Source: starrfmonline.com

Stop beating war drums - Mamprusis warn Kusasis

Leaders of the Mamprusis in Bawku have asked their Kusasi counterparts to desist from beating war drums and rather direct their protests over the controversial Chaka-Orleans video documentary to the proper channels.

The leaders, who say they will not allow any warmonger to derail them from using all lawful means at their disposal to reclaim the Bawku paramount skin for the Mamprusis, also describe as misdirected the interpretation by the Kusasis of the documentary as “a recipe for war”.

“Forgotten Kingdom” resurrects “Forgotten War”
The Chaka-Orleans Heritage Foundation is said to have produced the documentary to promote peace among four ethnic groups including the Dagombas, the Kusasis, the Mamprusis and the Nanumbas who trace their roots to a common ancestor, Naa Gbewaa.
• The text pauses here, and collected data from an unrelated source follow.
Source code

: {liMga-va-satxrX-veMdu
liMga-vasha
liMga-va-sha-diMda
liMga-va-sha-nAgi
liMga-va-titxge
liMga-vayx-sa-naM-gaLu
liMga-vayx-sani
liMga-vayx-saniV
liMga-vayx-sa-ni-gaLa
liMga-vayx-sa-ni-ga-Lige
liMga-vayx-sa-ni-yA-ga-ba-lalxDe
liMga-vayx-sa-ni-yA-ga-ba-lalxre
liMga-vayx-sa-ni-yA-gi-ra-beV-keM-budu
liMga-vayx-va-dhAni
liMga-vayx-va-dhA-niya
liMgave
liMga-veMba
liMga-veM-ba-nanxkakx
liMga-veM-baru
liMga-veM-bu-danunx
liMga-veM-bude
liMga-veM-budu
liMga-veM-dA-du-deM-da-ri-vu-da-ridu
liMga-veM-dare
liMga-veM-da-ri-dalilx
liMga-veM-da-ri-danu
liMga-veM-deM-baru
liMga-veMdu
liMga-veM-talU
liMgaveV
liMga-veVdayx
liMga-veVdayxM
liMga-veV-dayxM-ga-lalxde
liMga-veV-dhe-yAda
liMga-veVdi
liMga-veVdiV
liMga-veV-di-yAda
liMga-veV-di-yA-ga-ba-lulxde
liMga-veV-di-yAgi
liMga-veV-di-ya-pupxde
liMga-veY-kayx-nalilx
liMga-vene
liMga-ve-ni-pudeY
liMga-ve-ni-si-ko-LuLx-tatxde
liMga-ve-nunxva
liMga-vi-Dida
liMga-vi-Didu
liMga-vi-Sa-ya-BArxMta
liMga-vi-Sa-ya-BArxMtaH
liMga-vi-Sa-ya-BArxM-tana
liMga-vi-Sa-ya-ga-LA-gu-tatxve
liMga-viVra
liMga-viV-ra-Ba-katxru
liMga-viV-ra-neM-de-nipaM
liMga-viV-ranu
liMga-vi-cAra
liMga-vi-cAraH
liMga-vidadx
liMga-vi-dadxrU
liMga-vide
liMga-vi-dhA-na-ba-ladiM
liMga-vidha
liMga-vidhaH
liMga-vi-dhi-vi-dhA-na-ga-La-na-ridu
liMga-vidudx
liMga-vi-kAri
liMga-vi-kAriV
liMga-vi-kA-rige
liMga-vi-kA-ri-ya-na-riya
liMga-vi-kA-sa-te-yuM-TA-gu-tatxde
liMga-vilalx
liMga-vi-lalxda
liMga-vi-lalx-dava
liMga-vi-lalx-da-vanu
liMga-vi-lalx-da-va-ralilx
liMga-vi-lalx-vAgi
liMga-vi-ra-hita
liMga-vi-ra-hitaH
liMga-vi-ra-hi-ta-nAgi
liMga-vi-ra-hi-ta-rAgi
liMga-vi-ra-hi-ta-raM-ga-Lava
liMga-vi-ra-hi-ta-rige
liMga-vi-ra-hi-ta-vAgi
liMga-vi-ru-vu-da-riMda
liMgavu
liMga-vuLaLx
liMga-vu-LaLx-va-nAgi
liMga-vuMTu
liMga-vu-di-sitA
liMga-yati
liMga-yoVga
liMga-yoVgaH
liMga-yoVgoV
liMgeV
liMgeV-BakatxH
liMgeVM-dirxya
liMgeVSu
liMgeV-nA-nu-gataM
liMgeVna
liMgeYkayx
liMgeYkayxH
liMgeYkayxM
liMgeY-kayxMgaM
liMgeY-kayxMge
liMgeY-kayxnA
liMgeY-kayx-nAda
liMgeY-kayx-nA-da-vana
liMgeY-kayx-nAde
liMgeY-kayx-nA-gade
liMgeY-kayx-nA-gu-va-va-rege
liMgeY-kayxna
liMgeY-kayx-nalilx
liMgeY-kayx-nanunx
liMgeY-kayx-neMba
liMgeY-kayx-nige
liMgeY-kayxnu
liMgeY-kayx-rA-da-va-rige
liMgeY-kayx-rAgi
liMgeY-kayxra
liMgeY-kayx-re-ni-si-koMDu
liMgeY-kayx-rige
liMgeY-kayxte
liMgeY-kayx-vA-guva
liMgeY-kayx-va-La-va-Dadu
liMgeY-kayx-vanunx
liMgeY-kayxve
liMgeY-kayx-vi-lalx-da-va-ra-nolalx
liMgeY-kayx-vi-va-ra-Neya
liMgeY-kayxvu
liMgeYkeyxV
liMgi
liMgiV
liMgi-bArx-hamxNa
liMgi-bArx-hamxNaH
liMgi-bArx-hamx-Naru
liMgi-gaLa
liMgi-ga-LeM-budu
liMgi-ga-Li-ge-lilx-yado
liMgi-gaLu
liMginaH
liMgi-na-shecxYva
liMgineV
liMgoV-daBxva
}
Dubbed “The Forgotten Kingdom”, the documentary was premiered recently in Tamale, the Northern regional capital, to also raise funds to start up a university to be named after Naa Gbewaa. But “The Forgotten Kingdom” turned into an irony last Friday when it rather exhumed a protracted ethnic conflict the war-fatigued factions in Bawku most probably had decided to forget.

Angry prominent chiefs and queen mothers of the Kusaug Kingdom, led by Naba Asigri Abugrago Azoka II, the Paramount Ruler of the traditional area that covers six constituencies (Garu, Tempane, Pusiga, Bawku Central, Binduri and Zebilla), registered an unreserved protest against the documentary at a news conference, unanimously describing it as “biased”, “unacceptable” and with some labeling it “a recipe for war”.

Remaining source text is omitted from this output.